Song by the Who

from the album Tommy
- Released: 23 May 1969
- Length: 3:34
- Label: Polydor
- Songwriter: Pete Townshend
- Producer: Kit Lambert

= The Acid Queen =

1976 single by the Who

"The Acid Queen" is a song written by Pete Townshend and is the ninth song on the Who's rock opera album Tommy. Townshend also sings the lead vocal. The song tells the attempts of Tommy's parents to try to cure him. They leave him with an eccentric Romani, a self-proclaimed "Acid Queen", who feeds Tommy various hallucinogenic drugs and performs sexually in an attempt to free him from isolation.

Several notable singers have performed the song including Merry Clayton, Patti LaBelle, Bette Midler and Tina Turner.

==Background==
"The Acid Queen" is often grouped with the album's next track, "Underture", a lengthy instrumental which deals with Tommy's hallucinations and his experience with acid. The one cover song on Tommy, "Eyesight to the Blind", may have been included to introduce the character of the acid queen. Tommy's parents take Tommy to the Acid Queen to see if her "lascivious attentions" can cure Tommy of his ills. However, she is unsuccessful in awakening him.

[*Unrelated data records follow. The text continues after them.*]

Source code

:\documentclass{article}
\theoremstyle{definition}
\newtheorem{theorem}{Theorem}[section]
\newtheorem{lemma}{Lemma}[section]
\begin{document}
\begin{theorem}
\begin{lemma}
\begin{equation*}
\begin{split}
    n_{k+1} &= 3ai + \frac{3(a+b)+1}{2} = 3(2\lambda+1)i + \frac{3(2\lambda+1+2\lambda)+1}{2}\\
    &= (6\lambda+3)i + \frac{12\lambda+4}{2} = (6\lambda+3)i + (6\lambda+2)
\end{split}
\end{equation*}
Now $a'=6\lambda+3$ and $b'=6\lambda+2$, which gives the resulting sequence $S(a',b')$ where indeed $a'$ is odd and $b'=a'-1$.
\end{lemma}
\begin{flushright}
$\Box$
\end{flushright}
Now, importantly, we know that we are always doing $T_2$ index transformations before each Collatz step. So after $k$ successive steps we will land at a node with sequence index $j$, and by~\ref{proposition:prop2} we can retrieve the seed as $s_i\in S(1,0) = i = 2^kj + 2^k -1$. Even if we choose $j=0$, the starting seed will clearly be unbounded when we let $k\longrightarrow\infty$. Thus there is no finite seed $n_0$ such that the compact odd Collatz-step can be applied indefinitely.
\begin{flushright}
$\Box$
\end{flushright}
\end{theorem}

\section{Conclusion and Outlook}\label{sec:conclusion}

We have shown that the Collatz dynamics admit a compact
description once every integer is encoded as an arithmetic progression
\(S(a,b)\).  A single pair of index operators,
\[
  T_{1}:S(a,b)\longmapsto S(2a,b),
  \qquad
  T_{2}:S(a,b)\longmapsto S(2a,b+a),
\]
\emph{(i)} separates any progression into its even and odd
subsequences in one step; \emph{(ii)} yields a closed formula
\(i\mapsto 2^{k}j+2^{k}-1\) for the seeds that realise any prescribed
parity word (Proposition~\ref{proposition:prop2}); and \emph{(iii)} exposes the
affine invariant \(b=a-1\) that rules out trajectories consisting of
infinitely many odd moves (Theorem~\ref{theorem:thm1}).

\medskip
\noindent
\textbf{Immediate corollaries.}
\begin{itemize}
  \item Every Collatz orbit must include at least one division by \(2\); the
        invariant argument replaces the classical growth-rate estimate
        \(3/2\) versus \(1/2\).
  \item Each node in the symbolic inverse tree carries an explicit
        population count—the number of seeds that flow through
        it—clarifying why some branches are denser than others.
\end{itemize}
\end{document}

Pete Townshend used Tommy's blindness to represent our "...blindness to reality". The Acid Queen symbolized mindless self-indulgence, and attempted to use drugs to cure Tommy's ailments: deafness, muteness and blindness." Townshend has also said that "The song's not just about acid: it's the whole drug thing, the drink thing, the sex thing wrapped into one big ball. It's about how you get it laid on you that if you haven't fucked forty birds, taken sixty trips, drunk fourteen pints or whatever...society – people – force it on you. She represents this force."

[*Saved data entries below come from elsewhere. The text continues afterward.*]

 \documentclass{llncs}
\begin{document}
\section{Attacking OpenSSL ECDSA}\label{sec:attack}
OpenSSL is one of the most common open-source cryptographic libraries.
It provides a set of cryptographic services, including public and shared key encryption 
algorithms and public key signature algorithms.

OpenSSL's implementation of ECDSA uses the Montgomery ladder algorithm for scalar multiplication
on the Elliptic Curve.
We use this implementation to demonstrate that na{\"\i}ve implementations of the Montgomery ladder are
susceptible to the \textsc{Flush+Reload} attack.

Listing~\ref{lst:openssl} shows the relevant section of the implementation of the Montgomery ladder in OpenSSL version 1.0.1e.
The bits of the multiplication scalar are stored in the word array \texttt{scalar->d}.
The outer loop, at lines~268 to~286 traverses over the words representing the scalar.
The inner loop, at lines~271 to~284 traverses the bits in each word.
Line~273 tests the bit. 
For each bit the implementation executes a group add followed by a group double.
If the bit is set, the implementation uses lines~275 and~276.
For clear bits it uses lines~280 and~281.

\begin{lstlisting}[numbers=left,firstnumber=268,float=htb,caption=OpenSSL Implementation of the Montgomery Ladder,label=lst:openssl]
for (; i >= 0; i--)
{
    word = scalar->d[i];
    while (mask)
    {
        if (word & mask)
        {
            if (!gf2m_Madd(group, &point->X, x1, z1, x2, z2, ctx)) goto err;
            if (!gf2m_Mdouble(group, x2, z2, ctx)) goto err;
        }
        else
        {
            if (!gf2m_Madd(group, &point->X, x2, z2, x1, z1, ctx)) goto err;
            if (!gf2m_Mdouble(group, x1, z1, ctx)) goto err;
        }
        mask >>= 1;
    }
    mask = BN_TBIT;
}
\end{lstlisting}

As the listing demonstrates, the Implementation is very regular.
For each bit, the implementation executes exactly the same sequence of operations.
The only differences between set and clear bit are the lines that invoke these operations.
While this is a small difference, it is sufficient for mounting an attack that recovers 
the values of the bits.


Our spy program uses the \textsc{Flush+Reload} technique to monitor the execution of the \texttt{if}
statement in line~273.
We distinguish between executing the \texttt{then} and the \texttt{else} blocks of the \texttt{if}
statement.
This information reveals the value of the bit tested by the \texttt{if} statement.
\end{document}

Who biographer John Atkins describes the song as "a distinctive and fully matured song in which Pete's vocals give a fine sense of urgency, suggesting that a sexual as well as drug initiation is being offered by the character. Chris Charlesworth calls it "one of the best songs on Tommy".

==Personnel==
The Who
- Pete Townshend – lead vocals, acoustic guitar, electric guitar, electric piano
- John Entwistle – bass guitar
- Keith Moon – drums

==Tina Turner version==

"Acid Queen" is the third single released from the Tina Turner album of the same name, following "Baby, Get It On" and "Whole Lotta Love". The single was released in the UK in January 1976. The record was produced by Denny Diante and Spencer Proffer. "Acid Queen" was Turner's last single before her departure from the Ike & Tina Turner Revue in 1976.

A different recording of the song is also included on the soundtrack album to the 1975 film Tommy in which Turner stars as the Acid Queen. The original soundtrack version of the song has been featured in the Tina Turner compilation albums The Collected Recordings - Sixties to Nineties (1994), Tina! (2008) and The Platinum Collection (2009). It has also been included in some Ike & Tina Turner compilations, including Proud Mary: The Best of Ike & Tina Turner (1991).

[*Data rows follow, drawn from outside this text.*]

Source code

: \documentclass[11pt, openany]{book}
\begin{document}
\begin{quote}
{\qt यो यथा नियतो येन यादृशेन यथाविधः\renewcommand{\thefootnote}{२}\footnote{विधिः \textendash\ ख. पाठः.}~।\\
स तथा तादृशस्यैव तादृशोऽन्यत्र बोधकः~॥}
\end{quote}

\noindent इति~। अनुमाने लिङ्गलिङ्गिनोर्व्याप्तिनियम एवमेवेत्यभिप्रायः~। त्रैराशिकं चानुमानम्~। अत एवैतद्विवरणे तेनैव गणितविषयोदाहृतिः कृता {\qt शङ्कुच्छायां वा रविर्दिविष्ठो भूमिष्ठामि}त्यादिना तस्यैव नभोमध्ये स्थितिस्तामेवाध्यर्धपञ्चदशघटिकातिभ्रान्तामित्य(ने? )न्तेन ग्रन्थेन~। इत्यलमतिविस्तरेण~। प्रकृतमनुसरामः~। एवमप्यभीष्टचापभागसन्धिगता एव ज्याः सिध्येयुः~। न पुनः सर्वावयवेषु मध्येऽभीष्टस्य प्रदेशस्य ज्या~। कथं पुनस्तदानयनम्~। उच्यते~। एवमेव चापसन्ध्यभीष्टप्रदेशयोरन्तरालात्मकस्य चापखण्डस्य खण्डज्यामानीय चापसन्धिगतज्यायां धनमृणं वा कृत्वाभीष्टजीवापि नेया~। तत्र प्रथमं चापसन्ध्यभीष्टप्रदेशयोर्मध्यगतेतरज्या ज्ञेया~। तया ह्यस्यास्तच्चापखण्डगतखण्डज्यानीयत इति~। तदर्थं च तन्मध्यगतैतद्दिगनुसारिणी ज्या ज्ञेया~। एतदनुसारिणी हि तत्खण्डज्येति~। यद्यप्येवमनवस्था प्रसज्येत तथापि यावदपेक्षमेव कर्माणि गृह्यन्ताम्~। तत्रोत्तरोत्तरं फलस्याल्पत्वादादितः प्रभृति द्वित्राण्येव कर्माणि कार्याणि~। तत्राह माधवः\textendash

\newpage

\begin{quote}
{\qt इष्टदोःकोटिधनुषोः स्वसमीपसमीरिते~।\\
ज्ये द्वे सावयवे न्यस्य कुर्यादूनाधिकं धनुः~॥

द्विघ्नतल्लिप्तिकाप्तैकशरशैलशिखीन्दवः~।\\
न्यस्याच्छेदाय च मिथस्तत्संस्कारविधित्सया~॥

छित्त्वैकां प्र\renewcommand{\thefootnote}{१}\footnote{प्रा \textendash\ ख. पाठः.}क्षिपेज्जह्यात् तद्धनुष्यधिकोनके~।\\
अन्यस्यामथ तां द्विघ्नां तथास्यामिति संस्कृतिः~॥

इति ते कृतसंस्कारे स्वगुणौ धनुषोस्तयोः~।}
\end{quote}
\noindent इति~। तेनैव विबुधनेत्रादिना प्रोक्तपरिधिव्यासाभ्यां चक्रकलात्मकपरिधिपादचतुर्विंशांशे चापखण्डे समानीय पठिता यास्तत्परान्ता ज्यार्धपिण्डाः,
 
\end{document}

The song was also featured on Turner's 50th Anniversary Tour in 2008 with added elements of "Won't Get Fooled Again" and was included on the DVD of the live album Tina Live.

===Track listing===
1. "Acid Queen" – 3:01
2. "Let's Spend the Night Together" – 2:58

===Official versions===
- Original soundtrack version – 3:50
- Album version – 3:01

==References in other media==
Bob Dylan's song "Murder Most Foul"—released in March 2020, but recorded at an unknown, earlier date—references both "The Acid Queen" and "Tommy Can You Hear Me?"